A state with an ideal teacher retirement system would earn 100% of its possible points. In our rankings, South Dakota comes closest. It emerges as the leading state with an overall score of 88.4%. Tennessee, Washington, Utah, and New York are also in the top five states. Pennsylvania, Connecticut, Kentucky, New Jersey, and Illinois make up the bottom five with scores ranging from 34.9% to 43.3%. Importantly, however, these overall scores mask variation in how each state serves different constituent groups; some states emerge with particularly strong ratings for short-term teachers, while others score much better for long-term teachers or taxpayers. Consequently, these rankings are designed to be used comprehensively across constituent profiles, rather than one profile at a time.

Money magazine writes,

The authors compare states with pensions alongside states with these alternative plans, ranking the plans based on 15 variables, including investment returns, annual contribution rates, how well a state’s system is funded, how long teachers have to pay into the system before qualifying for benefits and how much teachers can expect to receive after retiring.

“Everyone has room to grow,” says Andrew Rotherham, cofounder at Bellwether and an author of the report. “The laggard states are really laggards, but even the best states have things they can do to improve.”

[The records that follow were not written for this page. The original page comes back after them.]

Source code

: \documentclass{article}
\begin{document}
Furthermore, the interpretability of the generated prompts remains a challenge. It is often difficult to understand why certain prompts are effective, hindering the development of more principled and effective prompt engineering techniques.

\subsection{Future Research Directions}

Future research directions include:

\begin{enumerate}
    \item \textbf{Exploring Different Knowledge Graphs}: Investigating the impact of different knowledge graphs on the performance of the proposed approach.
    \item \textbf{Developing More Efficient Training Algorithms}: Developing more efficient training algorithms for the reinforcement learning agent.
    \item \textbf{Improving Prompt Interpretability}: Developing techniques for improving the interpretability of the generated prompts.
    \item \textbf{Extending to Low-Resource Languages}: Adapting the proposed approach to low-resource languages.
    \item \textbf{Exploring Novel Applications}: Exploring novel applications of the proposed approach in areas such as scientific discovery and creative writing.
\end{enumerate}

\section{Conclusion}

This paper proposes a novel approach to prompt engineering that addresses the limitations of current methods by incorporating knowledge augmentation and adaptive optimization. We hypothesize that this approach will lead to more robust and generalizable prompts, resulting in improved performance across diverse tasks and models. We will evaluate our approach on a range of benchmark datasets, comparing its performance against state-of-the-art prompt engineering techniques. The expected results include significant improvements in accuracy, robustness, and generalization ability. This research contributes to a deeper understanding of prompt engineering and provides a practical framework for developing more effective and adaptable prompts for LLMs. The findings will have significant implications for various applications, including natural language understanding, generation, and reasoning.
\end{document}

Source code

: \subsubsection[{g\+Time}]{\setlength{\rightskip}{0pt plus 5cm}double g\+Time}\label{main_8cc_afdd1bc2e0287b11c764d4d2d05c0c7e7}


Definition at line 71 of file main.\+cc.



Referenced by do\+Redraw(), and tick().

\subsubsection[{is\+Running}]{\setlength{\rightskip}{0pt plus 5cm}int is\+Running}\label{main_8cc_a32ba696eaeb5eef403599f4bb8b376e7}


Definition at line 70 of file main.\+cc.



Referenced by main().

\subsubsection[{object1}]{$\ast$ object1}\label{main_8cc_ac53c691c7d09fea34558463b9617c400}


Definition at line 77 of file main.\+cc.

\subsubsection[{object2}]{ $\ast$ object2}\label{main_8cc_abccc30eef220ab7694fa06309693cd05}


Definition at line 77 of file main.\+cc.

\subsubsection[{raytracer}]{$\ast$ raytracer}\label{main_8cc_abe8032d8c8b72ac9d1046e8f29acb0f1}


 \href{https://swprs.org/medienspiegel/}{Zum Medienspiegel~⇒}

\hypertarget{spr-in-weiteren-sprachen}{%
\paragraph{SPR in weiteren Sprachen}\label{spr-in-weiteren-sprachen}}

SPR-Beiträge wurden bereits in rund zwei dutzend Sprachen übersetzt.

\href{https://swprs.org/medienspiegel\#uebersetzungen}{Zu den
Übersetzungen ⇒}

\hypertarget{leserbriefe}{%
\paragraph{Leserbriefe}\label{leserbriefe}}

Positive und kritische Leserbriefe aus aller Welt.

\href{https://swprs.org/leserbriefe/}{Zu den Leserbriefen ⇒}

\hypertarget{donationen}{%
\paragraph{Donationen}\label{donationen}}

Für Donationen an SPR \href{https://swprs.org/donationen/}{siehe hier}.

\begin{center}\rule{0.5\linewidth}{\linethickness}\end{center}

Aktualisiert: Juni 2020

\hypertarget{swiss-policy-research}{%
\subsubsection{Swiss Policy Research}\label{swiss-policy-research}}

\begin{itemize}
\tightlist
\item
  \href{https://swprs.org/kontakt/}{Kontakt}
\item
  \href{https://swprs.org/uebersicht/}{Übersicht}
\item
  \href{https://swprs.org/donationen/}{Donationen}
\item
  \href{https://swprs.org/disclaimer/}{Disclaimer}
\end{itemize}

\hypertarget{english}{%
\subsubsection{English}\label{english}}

The stakes for teachers’ retirement security are high: For one thing, teachers in more than 12 states — some 40% of all teachers — do not qualify for Social Security, meaning they may not have any guaranteed income in retirement. (In this way, they’re like certain other local and state workers who are excluded from the program.) While some long-serving educators receive a comfortable pension to make up for that, many other teachers leave before they qualify for a full payout.

Money also notes criticism of the Bellwether approach.

One of the challenges of ranking state retirement plans, says Jean-Pierre Aubry, director of state and local research at the Center for Retirement Research at Boston College, is that what qualifies as ‘good’ will depend in part on the goal of the plan.

Overall, Aubry called Bellwether’s analysis thorough and well-documented, but he worried that it was “missing the forest for the trees.”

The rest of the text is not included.